Fifty-nine former diplomats, Republicans and Democrats alike have written a letter to Senator Lugar, saying that "he [Bolton] is the wrong man for this position," according to an AP
article in the NY times.
Bolton was nominated by Bush for the job as UN Ambassador, as was considered to be yet another "Fuck You" to our supposed friends and allies abroad. He was already expected to get a tough confirmation hearing in the Seante (abc) as he is on the record with anti-UN views. He along with the appointment of loyalists like Wolfowitz and Rice to positions of international prominence has shown the lie of Bush's claims to reach out to the international community.
Most of the article points out that the opposition is bipartisan and that the Senate Foreign Relations
Committee hearing will be on April 7th (you have about a week to write).
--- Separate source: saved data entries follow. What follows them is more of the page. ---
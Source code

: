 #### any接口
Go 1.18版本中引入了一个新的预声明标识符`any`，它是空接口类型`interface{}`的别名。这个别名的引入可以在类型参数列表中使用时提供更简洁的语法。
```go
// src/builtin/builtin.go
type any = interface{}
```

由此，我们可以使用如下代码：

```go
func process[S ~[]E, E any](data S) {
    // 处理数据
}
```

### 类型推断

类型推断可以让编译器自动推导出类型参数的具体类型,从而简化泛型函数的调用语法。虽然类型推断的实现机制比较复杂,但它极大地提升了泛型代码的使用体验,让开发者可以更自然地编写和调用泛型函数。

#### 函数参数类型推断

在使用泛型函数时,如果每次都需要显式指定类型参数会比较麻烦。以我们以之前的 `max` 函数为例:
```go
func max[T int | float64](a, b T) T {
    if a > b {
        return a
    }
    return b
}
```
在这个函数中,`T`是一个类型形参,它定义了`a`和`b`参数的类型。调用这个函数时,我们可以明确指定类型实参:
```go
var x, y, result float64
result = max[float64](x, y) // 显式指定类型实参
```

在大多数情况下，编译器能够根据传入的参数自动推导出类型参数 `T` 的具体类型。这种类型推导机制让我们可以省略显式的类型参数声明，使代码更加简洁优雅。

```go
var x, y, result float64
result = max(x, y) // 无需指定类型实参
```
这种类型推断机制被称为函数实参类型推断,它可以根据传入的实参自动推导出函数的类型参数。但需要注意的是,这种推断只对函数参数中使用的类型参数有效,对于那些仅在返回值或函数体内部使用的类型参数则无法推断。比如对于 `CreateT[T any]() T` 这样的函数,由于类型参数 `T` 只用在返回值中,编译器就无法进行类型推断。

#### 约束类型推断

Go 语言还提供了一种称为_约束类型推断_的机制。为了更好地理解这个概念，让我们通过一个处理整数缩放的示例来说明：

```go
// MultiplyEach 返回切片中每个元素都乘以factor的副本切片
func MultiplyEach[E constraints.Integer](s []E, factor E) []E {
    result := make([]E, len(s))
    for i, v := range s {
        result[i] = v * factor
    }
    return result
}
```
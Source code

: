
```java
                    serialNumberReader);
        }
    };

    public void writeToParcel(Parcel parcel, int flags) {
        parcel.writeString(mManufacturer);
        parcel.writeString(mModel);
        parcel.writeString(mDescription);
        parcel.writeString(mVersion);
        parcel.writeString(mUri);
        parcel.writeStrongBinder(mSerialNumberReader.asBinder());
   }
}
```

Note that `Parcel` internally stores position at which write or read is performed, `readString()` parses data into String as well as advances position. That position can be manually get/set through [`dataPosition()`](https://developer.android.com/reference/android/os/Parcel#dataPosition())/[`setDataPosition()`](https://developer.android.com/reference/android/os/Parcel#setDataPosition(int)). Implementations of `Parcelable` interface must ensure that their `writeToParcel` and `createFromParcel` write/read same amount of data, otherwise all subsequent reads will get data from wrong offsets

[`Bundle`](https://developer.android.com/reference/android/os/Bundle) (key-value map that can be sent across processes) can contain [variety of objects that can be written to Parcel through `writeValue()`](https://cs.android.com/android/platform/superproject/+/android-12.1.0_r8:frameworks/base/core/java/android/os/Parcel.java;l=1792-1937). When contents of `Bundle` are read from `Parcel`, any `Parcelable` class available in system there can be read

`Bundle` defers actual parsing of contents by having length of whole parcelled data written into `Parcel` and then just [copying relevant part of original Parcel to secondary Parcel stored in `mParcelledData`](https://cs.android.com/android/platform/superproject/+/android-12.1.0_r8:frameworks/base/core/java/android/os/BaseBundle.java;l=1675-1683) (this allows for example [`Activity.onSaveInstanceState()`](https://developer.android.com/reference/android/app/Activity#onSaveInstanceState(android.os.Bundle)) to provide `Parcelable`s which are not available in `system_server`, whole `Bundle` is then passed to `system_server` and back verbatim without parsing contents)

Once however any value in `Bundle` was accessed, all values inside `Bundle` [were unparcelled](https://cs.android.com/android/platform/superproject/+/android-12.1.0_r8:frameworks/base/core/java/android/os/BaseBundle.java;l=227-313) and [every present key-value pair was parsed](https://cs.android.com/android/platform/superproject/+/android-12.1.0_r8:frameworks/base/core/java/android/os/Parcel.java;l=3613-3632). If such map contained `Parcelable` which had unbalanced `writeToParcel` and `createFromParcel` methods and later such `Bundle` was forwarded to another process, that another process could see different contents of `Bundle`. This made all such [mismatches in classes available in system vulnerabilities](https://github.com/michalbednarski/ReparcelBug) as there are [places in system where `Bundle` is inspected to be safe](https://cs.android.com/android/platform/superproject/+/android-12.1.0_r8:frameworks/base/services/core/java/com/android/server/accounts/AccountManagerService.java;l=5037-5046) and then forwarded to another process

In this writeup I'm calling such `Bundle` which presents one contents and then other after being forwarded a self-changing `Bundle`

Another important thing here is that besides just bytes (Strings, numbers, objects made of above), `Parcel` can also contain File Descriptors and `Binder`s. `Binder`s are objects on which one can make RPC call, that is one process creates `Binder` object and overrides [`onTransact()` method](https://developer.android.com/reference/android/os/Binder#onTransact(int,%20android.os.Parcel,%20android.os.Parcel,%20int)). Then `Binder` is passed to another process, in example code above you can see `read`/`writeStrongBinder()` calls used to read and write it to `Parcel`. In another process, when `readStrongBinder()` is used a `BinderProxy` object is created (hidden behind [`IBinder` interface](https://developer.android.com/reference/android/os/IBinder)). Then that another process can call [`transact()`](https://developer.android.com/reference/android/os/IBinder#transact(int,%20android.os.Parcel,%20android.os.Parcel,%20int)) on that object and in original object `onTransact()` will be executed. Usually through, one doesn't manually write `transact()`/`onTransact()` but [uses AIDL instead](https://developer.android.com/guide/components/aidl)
Their criticism dwelt primarily on Mr. Bolton's stand on issues as the State Department's senior arms control official. They said he had an "exceptional record" of opposing American efforts to improve national security through arms control.
But the letter also chides Mr. Bolton for his "insistence that the U.N. is valuable only when it directly serves the United States."
That view, the letter says, would not help him negotiate with other diplomats at the United Nations
This article seems like a good launching point for a discussion on what we think the Democratic positions on foreign policy and national security should be.
For starters, I have already shifted the frame, by starting with a foreign policy issue, rather than security. This is where we are weakest and where the Bush administration has left us most vulnerable. We have continued our "muscular" foreihn policy of alienating all of our allies. Although many governments still see some advantage to remaining our nominal allies their citizens are increasingly turning against us.
The problem as I see it on a national political front is how to state unilateralism as a weakness and co-operation as a strength? By 2006, most of the coalition of the willing will have abandoned us in Iraq, showing the lie of Bush's alliance.
We need to push friendship and consideration over hard-nosed, arrogant stubbornness. If we can convince the average American that "playing well with others" and winning the trust of people around the world will keep them safer than making more enemies then we will have won.